- React2Shell Exploitation Campaign: A rapid, broad campaign by China-nexus threat groups and unattributed clusters to exploit the React2Shell vulnerabilities in React Server Components and Next.js ((CVE-2025-55182 & CVE-2025-66478), observed within hours of public disclosure.
- MuddyWater: 3 new Campaigns around separate, recent research reporting tied to this Iranian espionage group – one featuring new methods of defense evasion & persistence, and another featuring varied targeting to deploy backdoors via phishing email attachments.
- BRICKSTORM Espionage Campaign: Updated a Campaign originally published (and highlighted here) in late September, following a new U.S. government and major vendor reporting on this Chinese-espionage-linked activity.
12/10/25: New Objects – Spotlight Procedures
- PS1031741: PowerShell Encoded Command Stager for In-Memory Download and Execution
- During the React2Shell exploit campaign, attackers used PowerShell with the -enc (or -EncodedCommand) flag to execute base64-encoded commands that download and execute further payloads in memory.

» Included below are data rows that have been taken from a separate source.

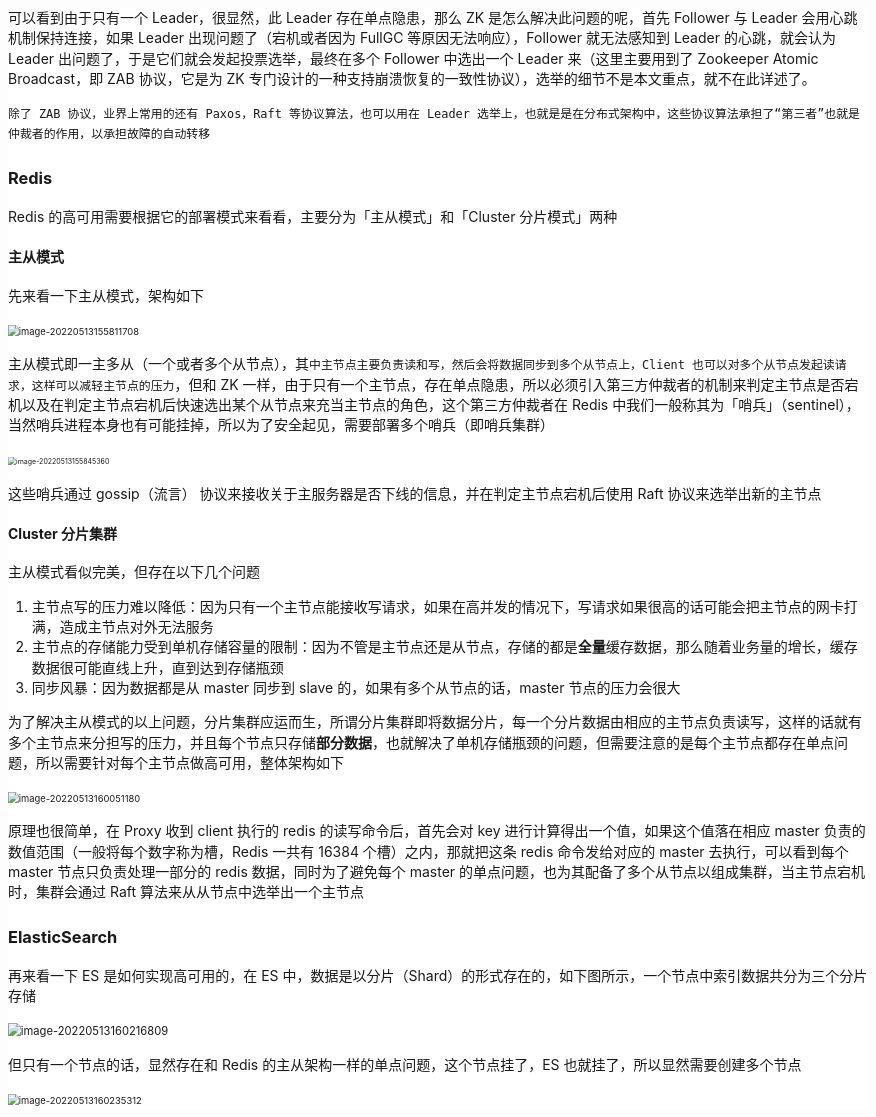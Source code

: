 可以看到由于只有一个 Leader，很显然，此 Leader 存在单点隐患，那么 ZK 是怎么解决此问题的呢，首先 Follower 与 Leader 会用心跳机制保持连接，如果 Leader 出现问题了（宕机或者因为 FullGC 等原因无法响应），Follower 就无法感知到 Leader 的心跳，就会认为 Leader 出问题了，于是它们就会发起投票选举，最终在多个 Follower 中选出一个 Leader 来（这里主要用到了 Zookeeper Atomic Broadcast，即 ZAB 协议，它是为 ZK 专门设计的一种支持崩溃恢复的一致性协议），选举的细节不是本文重点，就不在此详述了。

`除了 ZAB 协议，业界上常用的还有 Paxos，Raft 等协议算法，也可以用在 Leader 选举上，也就是是在分布式架构中，这些协议算法承担了“第三者”也就是仲裁者的作用，以承担故障的自动转移`



### Redis

Redis 的高可用需要根据它的部署模式来看看，主要分为「主从模式」和「Cluster 分片模式」两种

#### 主从模式

先来看一下主从模式，架构如下

<img src="https://edu-8673.oss-cn-beijing.aliyuncs.com/img2022.5.13/202205131558789.png" alt="image-20220513155811708" style="zoom:67%;" />

主从模式即一主多从（一个或者多个从节点），其`中主节点主要负责读和写，然后会将数据同步到多个从节点上，Client 也可以对多个从节点发起读请求，这样可以减轻主节点的压力`，但和 ZK 一样，由于只有一个主节点，存在单点隐患，所以必须引入第三方仲裁者的机制来判定主节点是否宕机以及在判定主节点宕机后快速选出某个从节点来充当主节点的角色，这个第三方仲裁者在 Redis 中我们一般称其为「哨兵」（sentinel），当然哨兵进程本身也有可能挂掉，所以为了安全起见，需要部署多个哨兵（即哨兵集群）

<img src="https://edu-8673.oss-cn-beijing.aliyuncs.com/img2022.5.13/202205131558455.png" alt="image-20220513155845360" style="zoom:50%;" />

这些哨兵通过 gossip（流言） 协议来接收关于主服务器是否下线的信息，并在判定主节点宕机后使用 Raft 协议来选举出新的主节点

#### Cluster 分片集群

主从模式看似完美，但存在以下几个问题

1. 主节点写的压力难以降低：因为只有一个主节点能接收写请求，如果在高并发的情况下，写请求如果很高的话可能会把主节点的网卡打满，造成主节点对外无法服务
2. 主节点的存储能力受到单机存储容量的限制：因为不管是主节点还是从节点，存储的都是**全量**缓存数据，那么随着业务量的增长，缓存数据很可能直线上升，直到达到存储瓶颈
3. 同步风暴：因为数据都是从 master 同步到 slave 的，如果有多个从节点的话，master 节点的压力会很大

为了解决主从模式的以上问题，分片集群应运而生，所谓分片集群即将数据分片，每一个分片数据由相应的主节点负责读写，这样的话就有多个主节点来分担写的压力，并且每个节点只存储**部分数据**，也就解决了单机存储瓶颈的问题，但需要注意的是每个主节点都存在单点问题，所以需要针对每个主节点做高可用，整体架构如下

<img src="https://edu-8673.oss-cn-beijing.aliyuncs.com/img2022.5.13/202205131600279.png" alt="image-20220513160051180" style="zoom:67%;" />



原理也很简单，在 Proxy 收到 client 执行的 redis 的读写命令后，首先会对 key 进行计算得出一个值，如果这个值落在相应 master 负责的数值范围（一般将每个数字称为槽，Redis 一共有 16384 个槽）之内，那就把这条 redis 命令发给对应的 master 去执行，可以看到每个 master 节点只负责处理一部分的 redis 数据，同时为了避免每个 master 的单点问题，也为其配备了多个从节点以组成集群，当主节点宕机时，集群会通过 Raft 算法来从从节点中选举出一个主节点

### ElasticSearch

再来看一下 ES 是如何实现高可用的，在 ES 中，数据是以分片（Shard）的形式存在的，如下图所示，一个节点中索引数据共分为三个分片存储

<img src="https://edu-8673.oss-cn-beijing.aliyuncs.com/img2022.5.13/202205131602879.png" alt="image-20220513160216809" style="zoom:80%;" />

但只有一个节点的话，显然存在和 Redis 的主从架构一样的单点问题，这个节点挂了，ES 也就挂了，所以显然需要创建多个节点

<img src="https://edu-8673.oss-cn-beijing.aliyuncs.com/img2022.5.13/202205131602397.png" alt="image-20220513160235312" style="zoom:67%;" />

Reoccurring patterns have been observed.
Threat-Led Defense commentary: Detection of typical observed post-exploit activity (in this case, malicious payloads) can provide defense-in-depth during active exploit campaigns. Our Procedure Sighting highlights multiple detection analytic ideas focused on observed encoded PowerShell activity.
- PS1031728: Modify /etc/sysconfig/init file to execute BRICKSTORM for persistence
- As part of BRICKSTORM malware’s persistence methods, the adversary modifies the system's init file located at /etc/sysconfig/init to add a line that executes the malware from a hard-coded file path during the bootup process.
Threat-Led Defense commentary: Our Sighting object captures a Sigma detection rule provided by Sigma. Importantly, per CISA, the rule “will only be useful if the SIEM contains the vCenter logs”.